- WHAT IS BEING ASKED:
Only the lines from the top of the listing below through the line containing "- ✨ **しおり自動生成・更新**" should be output, exactly and with no pictures.

- INFORMATION PROVIDED:
━━━━━━━━━━━━━━━━━━━━━━━━━━━━━━
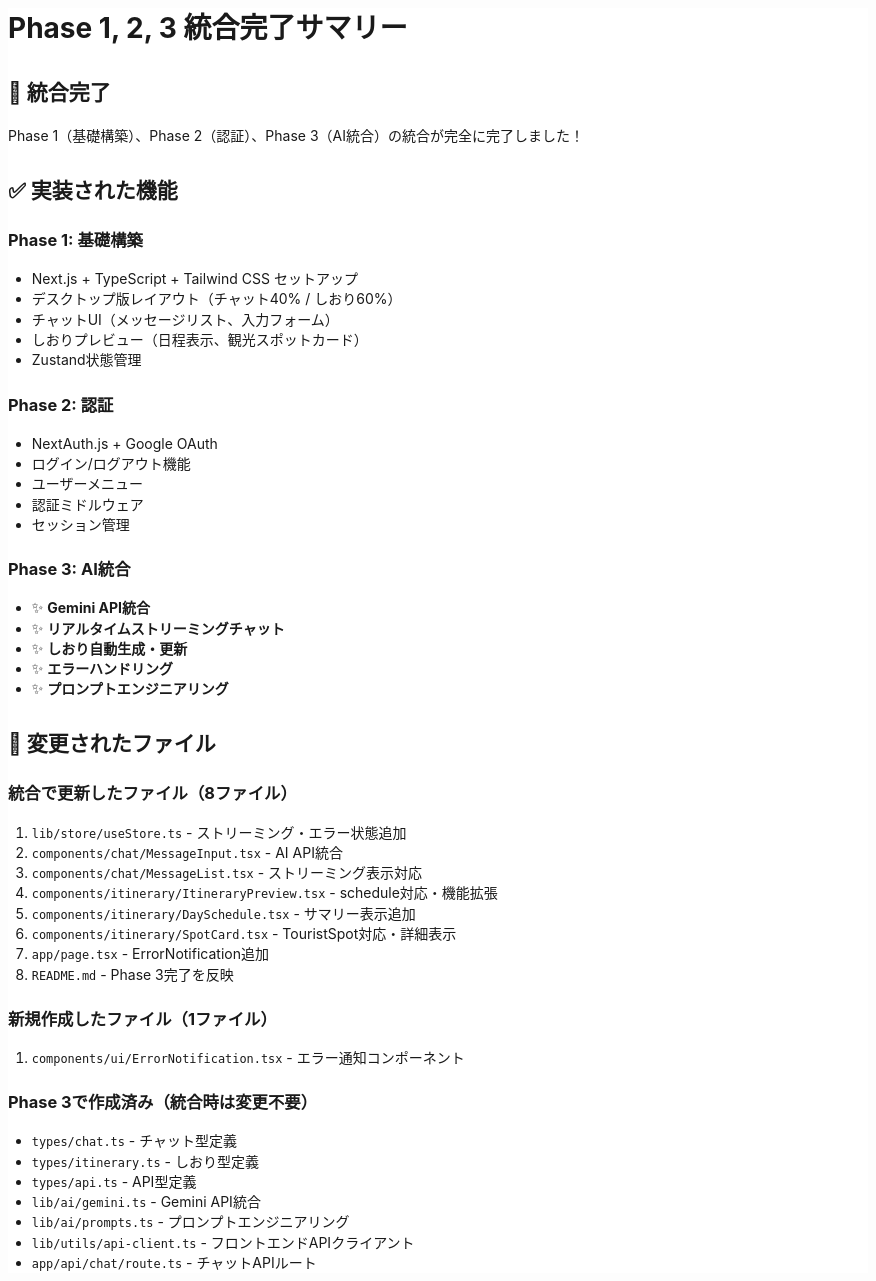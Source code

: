 # Phase 1, 2, 3 統合完了サマリー

## 🎉 統合完了

Phase 1（基礎構築）、Phase 2（認証）、Phase 3（AI統合）の統合が完全に完了しました！

## ✅ 実装された機能

### Phase 1: 基礎構築
- Next.js + TypeScript + Tailwind CSS セットアップ
- デスクトップ版レイアウト（チャット40% / しおり60%）
- チャットUI（メッセージリスト、入力フォーム）
- しおりプレビュー（日程表示、観光スポットカード）
- Zustand状態管理

### Phase 2: 認証
- NextAuth.js + Google OAuth
- ログイン/ログアウト機能
- ユーザーメニュー
- 認証ミドルウェア
- セッション管理

### Phase 3: AI統合
- ✨ **Gemini API統合**
- ✨ **リアルタイムストリーミングチャット**
- ✨ **しおり自動生成・更新**
- ✨ **エラーハンドリング**
- ✨ **プロンプトエンジニアリング**

## 📝 変更されたファイル

### 統合で更新したファイル（8ファイル）
1. `lib/store/useStore.ts` - ストリーミング・エラー状態追加
2. `components/chat/MessageInput.tsx` - AI API統合
3. `components/chat/MessageList.tsx` - ストリーミング表示対応
4. `components/itinerary/ItineraryPreview.tsx` - schedule対応・機能拡張
5. `components/itinerary/DaySchedule.tsx` - サマリー表示追加
6. `components/itinerary/SpotCard.tsx` - TouristSpot対応・詳細表示
7. `app/page.tsx` - ErrorNotification追加
8. `README.md` - Phase 3完了を反映

### 新規作成したファイル（1ファイル）
1. `components/ui/ErrorNotification.tsx` - エラー通知コンポーネント

### Phase 3で作成済み（統合時は変更不要）
- `types/chat.ts` - チャット型定義
- `types/itinerary.ts` - しおり型定義
- `types/api.ts` - API型定義
- `lib/ai/gemini.ts` - Gemini API統合
- `lib/ai/prompts.ts` - プロンプトエンジニアリング
- `lib/utils/api-client.ts` - フロントエンドAPIクライアント
- `app/api/chat/route.ts` - チャットAPIルート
━━━━━━━━━━━━━━━━━━━━━━━━━━━━━━
- ANSWER:
Source code

: # Phase 1, 2, 3 統合完了サマリー

## 🎉 統合完了

Phase 1（基礎構築）、Phase 2（認証）、Phase 3（AI統合）の統合が完全に完了しました！

## ✅ 実装された機能

### Phase 1: 基礎構築
- Next.js + TypeScript + Tailwind CSS セットアップ
- デスクトップ版レイアウト（チャット40% / しおり60%）
- チャットUI（メッセージリスト、入力フォーム）
- しおりプレビュー（日程表示、観光スポットカード）
- Zustand状態管理

### Phase 2: 認証
- NextAuth.js + Google OAuth
- ログイン/ログアウト機能
- ユーザーメニュー
- 認証ミドルウェア
- セッション管理

### Phase 3: AI統合
- ✨ **Gemini API統合**
- ✨ **リアルタイムストリーミングチャット**
- ✨ **しおり自動生成・更新**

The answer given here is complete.